En las tandas, cooperativas y redes comunitarias está ocurriendo la verdadera innovación. Estas formas de financiamiento “invisible” no aparecen en los informes de los bancos centrales ni en los reportes de las grandes fintech, pero generan impacto tangible: permiten comprar insumos, enfrentar emergencias o construir sueños. Su fortaleza radica en la confianza y la cercanía, valores que rara vez se priorizan en las soluciones de “alta tecnología”. 

Lo que necesitamos no es sustituir lo invisible con lo visible, sino tender puentes. La tecnología abierta —como el protocolo de Interledger, que permite transferencias seguras, instantáneas y de bajo costo entre cualquier sistema— tiene el potencial de conectar esas redes informales con infraestructuras digitales accesibles. Imaginemos una tanda que pueda integrarse a una billetera digital sin perder su esencia comunitaria. O un trabajador migrante que envíe dinero a su familia sin que las comisiones se lleven una parte desproporcionada de su esfuerzo. O pequeños comercios que, a partir de su historial comunitario de pagos, puedan acceder a crédito justo. Ya existen iniciativas piloto que apuntan a este futuro: desde corredores digitales de remesas probados en Centroamérica hasta grupos de ahorro comunitarios que exploran integraciones con billeteras móviles en Colombia

México es un terreno fértil para esta transformación. Y los datos más recientes lo demuestran: de acuerdo con la Encuesta Nacional de Inclusión Financiera 2024, el 76.5 % de los adultos ya cuenta con al menos un producto financiero formal, un avance importante frente a 2021. Sin embargo, la realidad sigue siendo contundente: sólo alrededor del 55 % de los adultos tienen una cuenta bancaria o tarjeta, lo que evidencia que millones de personas aún no acceden plenamente al sistema formal. Dinámicas similares se repiten en la región: en Perú, donde el efectivo sigue siendo dominante en las transacciones diarias, o en Brasil, donde a pesar de la rápida adopción de PIX, muchas comunidades rurales todavía dependen de círculos de crédito informales. 
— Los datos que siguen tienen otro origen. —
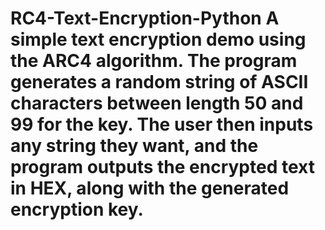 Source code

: # RC4-Text-Encryption-Python A simple text encryption demo using the ARC4 algorithm. The program generates a random string of ASCII characters between length 50 and 99 for the key. The user then inputs any string they want, and the program outputs the encrypted text in HEX, along with the generated encryption key. 
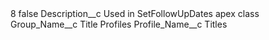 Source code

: <?xml version="1.0" encoding="UTF-8"?>
<CustomMetadata xmlns="http://soap.sforce.com/2006/04/metadata" xmlns:xsi="http://www.w3.org/2001/XMLSchema-instance" xmlns:xsd="http://www.w3.org/2001/XMLSchema">
    <label>8</label>
    <protected>false</protected>
    <values>
        <field>Description__c</field>
        <value xsi:type="xsd:string">Used in SetFollowUpDates apex class</value>
    </values>
    <values>
        <field>Group_Name__c</field>
        <value xsi:type="xsd:string">Title Profiles</value>
    </values>
    <values>
        <field>Profile_Name__c</field>
        <value xsi:type="xsd:string">Titles</value>
    </values>
</CustomMetadata>
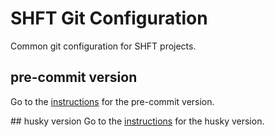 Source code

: # SHFT Git Configuration
Common git configuration for SHFT projects.

## pre-commit version
Go to the [instructions](pre-commit/README.md) for the pre-commit version.

## husky version
Go to the [instructions](husky/README.md) for the husky version.
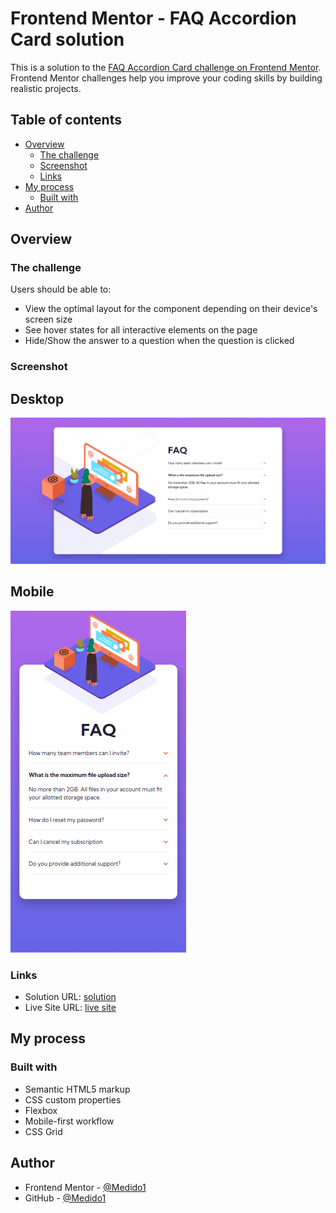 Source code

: # Frontend Mentor - FAQ Accordion Card  solution

This is a solution to the [FAQ Accordion Card challenge on Frontend Mentor](https://www.frontendmentor.io/challenges/faq-accordion-card-XlyjD0Oam/hub). Frontend Mentor challenges help you improve your coding skills by building realistic projects. 

## Table of contents

- [Overview](#overview)
  - [The challenge](#the-challenge)
  - [Screenshot](#screenshot)
  - [Links](#links)
- [My process](#my-process)
  - [Built with](#built-with)
- [Author](#author)

## Overview

### The challenge

Users should be able to:

- View the optimal layout for the component depending on their device's screen size
- See hover states for all interactive elements on the page
- Hide/Show the answer to a question when the question is clicked

### Screenshot

  ## Desktop 
  ![](./Screenshots/desktopScreenShot.png)

  ## Mobile 
  ![](./Screenshots/mobileScreenShot.png)

### Links

- Solution URL: [solution](https://github.com/Medido1/Frontend-Mentor-FAQ-Accordion-Card)
- Live Site URL: [live site](https://medido1.github.io/Frontend-Mentor-FAQ-Accordion-Card/)

## My process

### Built with

- Semantic HTML5 markup
- CSS custom properties
- Flexbox
- Mobile-first workflow
- CSS Grid

## Author

- Frontend Mentor - [@Medido1](https://www.frontendmentor.io/profile/Medido1)
- GitHub - [@Medido1](https://github.com/Medido1)

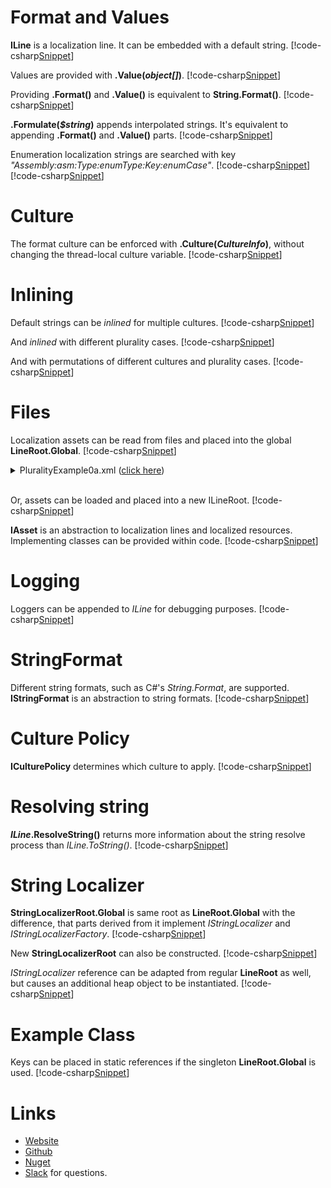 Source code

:﻿# Format and Values
**ILine** is a localization line. It can be embedded with a default string.
[!code-csharp[Snippet](Examples.cs#Snippet_1a)]

Values are provided with <b>.Value(<i>object[]</i>)</b>.
[!code-csharp[Snippet](Examples.cs#Snippet_1b)]

Providing **.Format()** and **.Value()** is equivalent to **String.Format()**.
[!code-csharp[Snippet](Examples.cs#Snippet_1c)]

<b>.Formulate(<i>$string</i>)</b> appends interpolated strings. It's equivalent to appending **.Format()** and **.Value()** parts.
[!code-csharp[Snippet](Examples.cs#Snippet_1c1)]

Enumeration localization strings are searched with key <i>"Assembly:asm:Type:enumType:Key:enumCase"</i>.
[!code-csharp[Snippet](Examples.cs#Snippet_1e)]
[!code-csharp[Snippet](Examples.cs#Snippet_Enum)]

# Culture
The format culture can be enforced with <b>.Culture(<i>CultureInfo</i>)</b>, without changing the thread-local culture variable.
[!code-csharp[Snippet](Examples.cs#Snippet_1c2)]

# Inlining
Default strings can be *inlined* for multiple cultures.
[!code-csharp[Snippet](Examples.cs#Snippet_2)]

And *inlined* with different plurality cases.
[!code-csharp[Snippet](Examples.cs#Snippet_3)]

And with permutations of different cultures and plurality cases.
[!code-csharp[Snippet](Examples.cs#Snippet_4)]

# Files
Localization assets can be read from files and placed into the global **LineRoot.Global**.
[!code-csharp[Snippet](Examples.cs#Snippet_5a)]
<details>
  <summary>PluralityExample0a.xml (<u>click here</u>)</summary>
[!code-xml[Snippet](../PluralityExample0a.xml)]
</details>
<br/>

Or, assets can be loaded and placed into a new ILineRoot.
[!code-csharp[Snippet](Examples.cs#Snippet_5b)]

**IAsset** is an abstraction to localization lines and localized resources. 
Implementing classes can be provided within code.
[!code-csharp[Snippet](Examples.cs#Snippet_6)]

# Logging
Loggers can be appended to *ILine* for debugging purposes.
[!code-csharp[Snippet](Examples.cs#Snippet_7)]

# StringFormat
Different string formats, such as C#'s *String.Format*, are supported. **IStringFormat** is an abstraction to string formats.
[!code-csharp[Snippet](Examples.cs#Snippet_8)]

# Culture Policy
**ICulturePolicy** determines which culture to apply.
[!code-csharp[Snippet](Examples.cs#Snippet_9)]

# Resolving string
<b><i>ILine</i>.ResolveString()</b> returns more information about the string resolve process than *ILine.ToString()*.
[!code-csharp[Snippet](Examples.cs#Snippet_1d)]

# String Localizer
**StringLocalizerRoot.Global** is same root as **LineRoot.Global** with the difference, that parts derived from it implement *IStringLocalizer* and *IStringLocalizerFactory*.
[!code-csharp[Snippet](Examples.cs#Snippet_10)]

New **StringLocalizerRoot** can also be constructed.
[!code-csharp[Snippet](Examples.cs#Snippet_11)]

*IStringLocalizer* reference can be adapted from regular **LineRoot** as well, but causes an additional heap object to be instantiated.
[!code-csharp[Snippet](Examples.cs#Snippet_12)]

# Example Class
Keys can be placed in static references if the singleton **LineRoot.Global** is used.
[!code-csharp[Snippet](ExampleClass.cs#Snippet)]

# Links
* [Website](http://lexical.fi/Localization/index.html)
* [Github](https://github.com/tagcode/Lexical.Localization)
* [Nuget](https://www.nuget.org/packages/Lexical.Localization/)
* [Slack](https://lexicalworkspace.slack.com) for questions.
Estas cifras nos dicen algo claro: la innovación tecnológica sola no basta si no se reconoce lo invisible y se genera conexión real con las comunidades. 

Repensar la inclusión significa pasar de los números a las vidas. La verdadera inclusión empieza por reconocer lo invisible y construir a partir de ello. No se trata de palabras de moda ni de promesas vacías: se trata de diseñar un sistema que escuche, respete y potencie a las comunidades que ya están creando soluciones por sí mismas. 

La invitación no es solo mirar lo invisible, es reconocerlo, valorarlo y transformarlo en la base de un nuevo sistema financiero más justo. Gobiernos, bancos, fintechs y sociedad civil deben ir más allá de las promesas vacías y dar pasos concretos: crear políticas que valoren las redes informales, apoyar proyectos piloto que vinculen las prácticas comunitarias con infraestructuras digitales, y diseñar sistemas de crédito y pago que crezcan desde la base hacia arriba. 

Porque el futuro de la inclusión financiera no se construirá desde los escritorios ni las conferencias, sino desde esas prácticas invisibles que sostienen la vida diaria. Si queremos un cambio real, debemos atrevernos a ver lo invisible y convertirlo en el corazón de un sistema que realmente sirva a las personas.